• PROBLEM TO SOLVE:
Return the lines below in which the string "option" occurs.

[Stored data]
------------------------------------------------
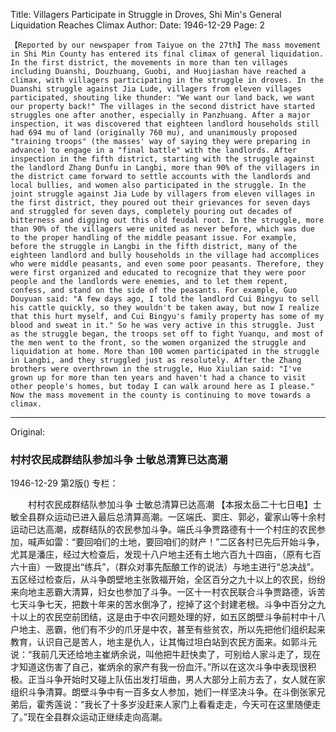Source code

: Title: Villagers Participate in Struggle in Droves, Shi Min's General Liquidation Reaches Climax
Author:
Date: 1946-12-29
Page: 2

    【Reported by our newspaper from Taiyue on the 27th】The mass movement in Shi Min County has entered its final climax of general liquidation. In the first district, the movements in more than ten villages including Duanshi, Douzhuang, Guobi, and Huojiashan have reached a climax, with villagers participating in the struggle in droves. In the Duanshi struggle against Jia Lude, villagers from eleven villages participated, shouting like thunder: "We want our land back, we want our property back!" The villages in the second district have started struggles one after another, especially in Panzhuang. After a major inspection, it was discovered that eighteen landlord households still had 694 mu of land (originally 760 mu), and unanimously proposed "training troops" (the masses' way of saying they were preparing in advance) to engage in a "final battle" with the landlords. After inspection in the fifth district, starting with the struggle against the landlord Zhang Dunfu in Langbi, more than 90% of the villagers in the district came forward to settle accounts with the landlords and local bullies, and women also participated in the struggle. In the joint struggle against Jia Lude by villagers from eleven villages in the first district, they poured out their grievances for seven days and struggled for seven days, completely pouring out decades of bitterness and digging out this old feudal root. In the struggle, more than 90% of the villagers were united as never before, which was due to the proper handling of the middle peasant issue. For example, before the struggle in Langbi in the fifth district, many of the eighteen landlord and bully households in the village had accomplices who were middle peasants, and even some poor peasants. Therefore, they were first organized and educated to recognize that they were poor people and the landlords were enemies, and to let them repent, confess, and stand on the side of the peasants. For example, Guo Douyuan said: "A few days ago, I told the landlord Cui Bingyu to sell his cattle quickly, so they wouldn't be taken away, but now I realize that this hurt myself, and Cui Bingyu's family property has some of my blood and sweat in it." So he was very active in this struggle. Just as the struggle began, the troops set off to fight Yuanqu, and most of the men went to the front, so the women organized the struggle and liquidation at home. More than 100 women participated in the struggle in Langbi, and they struggled just as resolutely. After the Zhang brothers were overthrown in the struggle, Huo Xiulian said: "I've grown up for more than ten years and haven't had a chance to visit other people's homes, but today I can walk around here as I please." Now the mass movement in the county is continuing to move towards a climax.



<hr /> 

Original: 


### 村村农民成群结队参加斗争  士敏总清算已达高潮

1946-12-29
第2版()
专栏：

　　村村农民成群结队参加斗争
    士敏总清算已达高潮
    【本报太岳二十七日电】士敏全县群众运动已进入最后总清算高潮。一区端氏、窦庄、郭必，霍家山等十余村运动已达高潮，成群结队的农民参加斗争。端氏斗争贾路德有十一个村庄的农民参加，喊声如雷：“要回咱们的土地，要回咱们的财产！”二区各村已先后开始斗争，尤其是潘庄，经过大检查后，发现十八户地主还有土地六百九十四亩，（原有七百六十亩）一致提出“练兵”，（群众对事先酝酿工作的说法）与地主进行“总决战”。五区经过检查后，从斗争朗壁地主张敦福开始，全区百分之九十以上的农民，纷纷来向地主恶霸大清算，妇女也参加了斗争。一区十一村农民联合斗争贾路德，诉苦七天斗争七天，把数十年来的苦水倒净了，挖掉了这个封建老根。斗争中百分之九十以上的农民空前团结，这是由于中农问题处理的好，如五区朗壁斗争前村中十八户地主、恶霸，他们有不少的爪牙是中农，甚至有些贫农，所以先把他们组织起来教育，认识自己是苦人，地主是仇人，让其悔过坦白站到农民方面来。如郭斗元说：“我前几天还给地主崔炳余说，叫他把牛赶快卖了，可别给人家斗走了，现在才知道这伤害了自己，崔炳余的家产有我一份血汗。”所以在这次斗争中表现很积极。正当斗争开始时又碰上队伍出发打垣曲，男人大部分上前方去了，女人就在家组织斗争清算。朗壁斗争中有一百多女人参加，她们一样坚决斗争。在斗倒张家兄弟后，霍秀莲说：“我长了十多岁没赶来人家门上看看走走，今天可在这里随便走了。”现在全县群众运动正继续走向高潮。
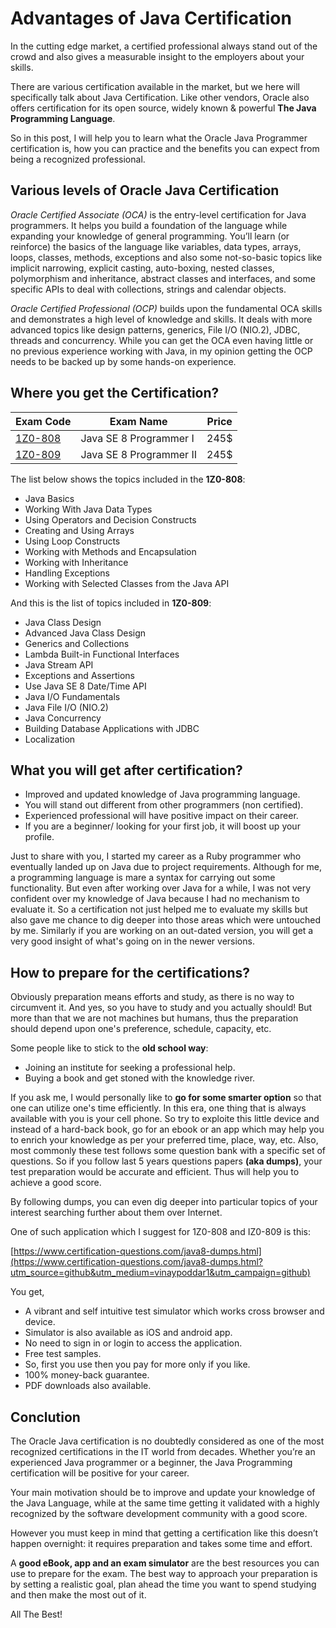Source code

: # Advantages of Java Certification
In the cutting edge market, a certified professional always stand out of the crowd and also gives a measurable insight to the employers about your skills.

There are various certification available in the market, but we here will specifically talk about Java Certification.
Like other vendors, Oracle also offers certification for its open source, widely known & powerful **The Java Programming Language**.

So in this post, I will help you to learn what the Oracle Java Programmer certification is, how you can practice and the benefits you can expect from being a recognized professional.

## Various levels of Oracle Java Certification
*Oracle Certified Associate (OCA)* is the entry-level certification for Java programmers. It helps you build a foundation of the language while expanding your knowledge of general programming. You’ll learn (or reinforce) the basics of the language like variables, data types, arrays, loops, classes, methods, exceptions and also some not-so-basic topics like implicit narrowing, explicit casting, auto-boxing, nested classes, polymorphism and inheritance, abstract classes and interfaces, and some specific APIs to deal with collections, strings and calendar objects.

*Oracle Certified Professional (OCP)* builds upon the fundamental OCA skills and demonstrates a high level of knowledge and skills. It deals with more advanced topics like design patterns, generics, File I/O (NIO.2), JDBC, threads and concurrency. While you can get the OCA even having little or no previous experience working with Java, in my opinion getting the OCP needs to be backed up by some hands-on experience.

## Where you get the Certification?
| Exam Code | Exam Name | Price |
| --- | --- | --- |
| [1Z0-808](https://education.oracle.com/product/pexam_1Z0-808) | Java SE 8 Programmer I | 245$ |
| [1Z0-809](https://education.oracle.com/product/pexam_1Z0-809) | Java SE 8 Programmer II | 245$ |

The list below shows the topics included in the __1Z0-808__:

- Java Basics
- Working With Java Data Types
- Using Operators and Decision Constructs
- Creating and Using Arrays
- Using Loop Constructs
- Working with Methods and Encapsulation
- Working with Inheritance
- Handling Exceptions
- Working with Selected Classes from the Java API

And this is the list of topics included in __1Z0-809__:

- Java Class Design
- Advanced Java Class Design
- Generics and Collections
- Lambda Built-in Functional Interfaces
- Java Stream API
- Exceptions and Assertions
- Use Java SE 8 Date/Time API
- Java I/O Fundamentals
- Java File I/O (NIO.2)
- Java Concurrency
- Building Database Applications with JDBC
- Localization

## What you will get after certification?
- Improved and updated knowledge of Java programming language.
- You will stand out different from other programmers (non certified).
- Experienced professional will have positive impact on their career.
- If you are a beginner/ looking for your first job, it will boost up your profile.

Just to share with you, I started my career as a Ruby programmer who eventually landed up on Java due to project requirements. Although for me, a programming language is mare a syntax for carrying out some functionality. But even after working over Java for a while, I was not very confident over my knowledge of Java because I had no mechanism to evaluate it. So a certification not just helped me to evaluate my skills but also gave me chance to dig deeper into those areas which were untouched by me. Similarly if you are working on an out-dated version, you will get a very good insight of what's going on in the newer versions.

## How to prepare for the certifications?
Obviously preparation means efforts and study, as there is no way to circumvent it. And yes, so you have to study and you actually should!
But more than that we are not machines but humans, thus the preparation should depend upon one's preference, schedule, capacity, etc.

Some people like to stick to the **old school way**:
 - Joining an institute for seeking a professional help.
 - Buying a book and get stoned with the knowledge river.

If you ask me, I would personally like to **go for some smarter option** so that one can utilize one's time efficiently.
In this era, one thing that is always available with you is your cell phone. So try to exploite this little device and instead of a hard-back book, go for an ebook or an app which may help you to enrich your knowledge as per your preferred time, place, way, etc.
Also, most commonly these test follows some question bank with a specific set of questions. So if you follow last 5 years questions papers **(aka dumps)**, your test preparation would be accurate and efficient. Thus will help you to achieve a good score.

By following dumps, you can even dig deeper into particular topics of your interest searching further about them over Internet.

One of such application which I suggest for 1Z0-808 and IZ0-809 is this:

[https://www.certification-questions.com/java8-dumps.html](https://www.certification-questions.com/java8-dumps.html?utm_source=github&utm_medium=vinaypoddar1&utm_campaign=github)

You get,
- A vibrant and self intuitive test simulator  which works cross browser and device.
- Simulator is also available as iOS and android app.
- No need to sign in or login to access the application.
- Free test samples.
- So, first you use then you pay for more only if you like.
- 100% money-back guarantee.
- PDF downloads also available.

## Conclution
The Oracle Java certification is no doubtedly considered as one of the most recognized certifications in the IT world from decades.
Whether you’re an experienced Java programmer or a beginner, the Java Programming certification will be positive for your career.

Your main motivation should be to improve and update your knowledge of the Java Language, while at the same time getting it validated with a highly recognized by the software development community with a good score.

However you must keep in mind that getting a certification like this doesn’t happen overnight: it requires preparation and takes some time and effort.

A **good eBook, app and an exam simulator** are the best resources you can use to prepare for the exam. The best way to approach your preparation is by setting a realistic goal, plan ahead the time you want to spend studying and then make the most out of it.

All The Best!
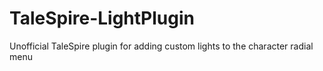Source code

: # TaleSpire-LightPlugin
Unofficial TaleSpire plugin for adding custom lights to the character radial menu
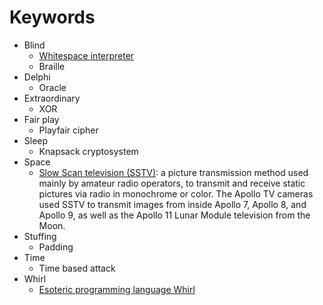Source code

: # Keywords
- Blind
  - [Whitespace interpreter](https://vii5ard.github.io/whitespace/)
  - Braille
- Delphi
  - Oracle
- Extraordinary
  - XOR
- Fair play
  - Playfair cipher
- Sleep
  - Knapsack cryptosystem
- Space
  - [Slow Scan television (SSTV)](https://ourcodeworld.com/articles/read/956/how-to-convert-decode-a-slow-scan-television-transmissions-sstv-audio-file-to-images-using-qsstv-in-ubuntu-18-04): a picture transmission method used mainly by amateur radio operators, to transmit and receive static pictures via radio in monochrome or color. The Apollo TV cameras used SSTV to transmit images from inside Apollo 7, Apollo 8, and Apollo 9, as well as the Apollo 11 Lunar Module television from the Moon.
- Stuffing
  - Padding
- Time
  - Time based attack
- Whirl
  - [Esoteric programming language Whirl](https://esolangs.org/wiki/Whirl)
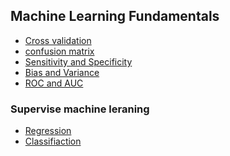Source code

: ## Machine Learning Fundamentals
* <a href="https://www.youtube.com/watch?v=fSytzGwwBVw&list=PLblh5JKOoLUICTaGLRoHQDuF_7q2GfuJF&index=2"> Cross validation </a>
* <a href="https://www.youtube.com/watch?v=Kdsp6soqA7o&list=PLblh5JKOoLUICTaGLRoHQDuF_7q2GfuJF&index=3"> confusion matrix </a>
* <a href="https://www.youtube.com/watch?v=vP06aMoz4v8&list=PLblh5JKOoLUICTaGLRoHQDuF_7q2GfuJF&index=4">  Sensitivity and Specificity </a>
* <a href="https://www.youtube.com/watch?v=EuBBz3bI-aA&list=PLblh5JKOoLUICTaGLRoHQDuF_7q2GfuJF&index=6"> Bias and Variance </a>
* <a href="https://www.youtube.com/watch?v=4jRBRDbJemM&list=PLblh5JKOoLUICTaGLRoHQDuF_7q2GfuJF&index=7">ROC and AUC </a>

### Supervise machine leraning 
* <a href="https://www.youtube.com/watch?v=sca5rQ9x1cA&list=PLkDaE6sCZn6FNC6YRfRQc_FbeQrF8BwGI&index=4"> Regression </a>
* <a href="https://www.youtube.com/watch?v=hh6gE0LxfO8&list=PLkDaE6sCZn6FNC6YRfRQc_FbeQrF8BwGI&index=5"> Classifiaction </a>


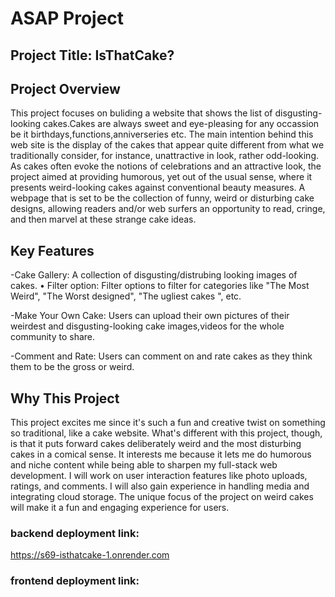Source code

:  # ASAP Project

 ## Project Title: IsThatCake?

## Project Overview

This project focuses on buliding a website that shows the list of disgusting-looking cakes.Cakes are always sweet and eye-pleasing for any occassion be it birthdays,functions,anniverseries etc. The main intention behind this web site is the display of the cakes that appear quite different from what we traditionally consider, for instance, unattractive in look, rather odd-looking. As cakes often evoke the notions of celebrations and an attractive look, the project aimed at providing humorous, yet out of the usual sense, where it presents weird-looking cakes against conventional beauty measures. A webpage that is set to be the collection of funny, weird or disturbing cake designs, allowing readers and/or web surfers an opportunity to read, cringe, and then marvel at these strange cake ideas.

## Key Features

-Cake Gallery: A collection of disgusting/distrubing looking images of cakes. 
• Filter option: Filter options to filter for categories like "The Most Weird", "The Worst designed", "The ugliest cakes ", etc.

-Make Your Own Cake: Users can upload their own pictures of their weirdest and disgusting-looking cake images,videos for the whole community to share.

-Comment and Rate: Users can comment on and rate cakes as they think them to be the gross or weird.
 

 
 
## Why This Project

This project excites me since it's such a fun and creative twist on something so traditional, like a cake website. What's different with this project, though, is that it puts forward cakes deliberately weird and the most disturbing cakes in a comical sense. It interests me because it lets me do humorous and niche content while being able to sharpen my full-stack web development. I will work on user interaction features like photo uploads, ratings, and comments. I will also gain experience in handling media and integrating cloud storage. The unique focus of the project on weird cakes will make it a fun and engaging experience for users.


###  backend deployment link:

https://s69-isthatcake-1.onrender.com


### frontend deployment link:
------------------------------------------------
• OUTPUT FOR THIS TASK:
If you ask me, I would personally like to **go for some smarter option** so that one can utilize one's time efficiently.
• Filter option: Filter options to filter for categories like "The Most Weird", "The Worst designed", "The ugliest cakes ", etc.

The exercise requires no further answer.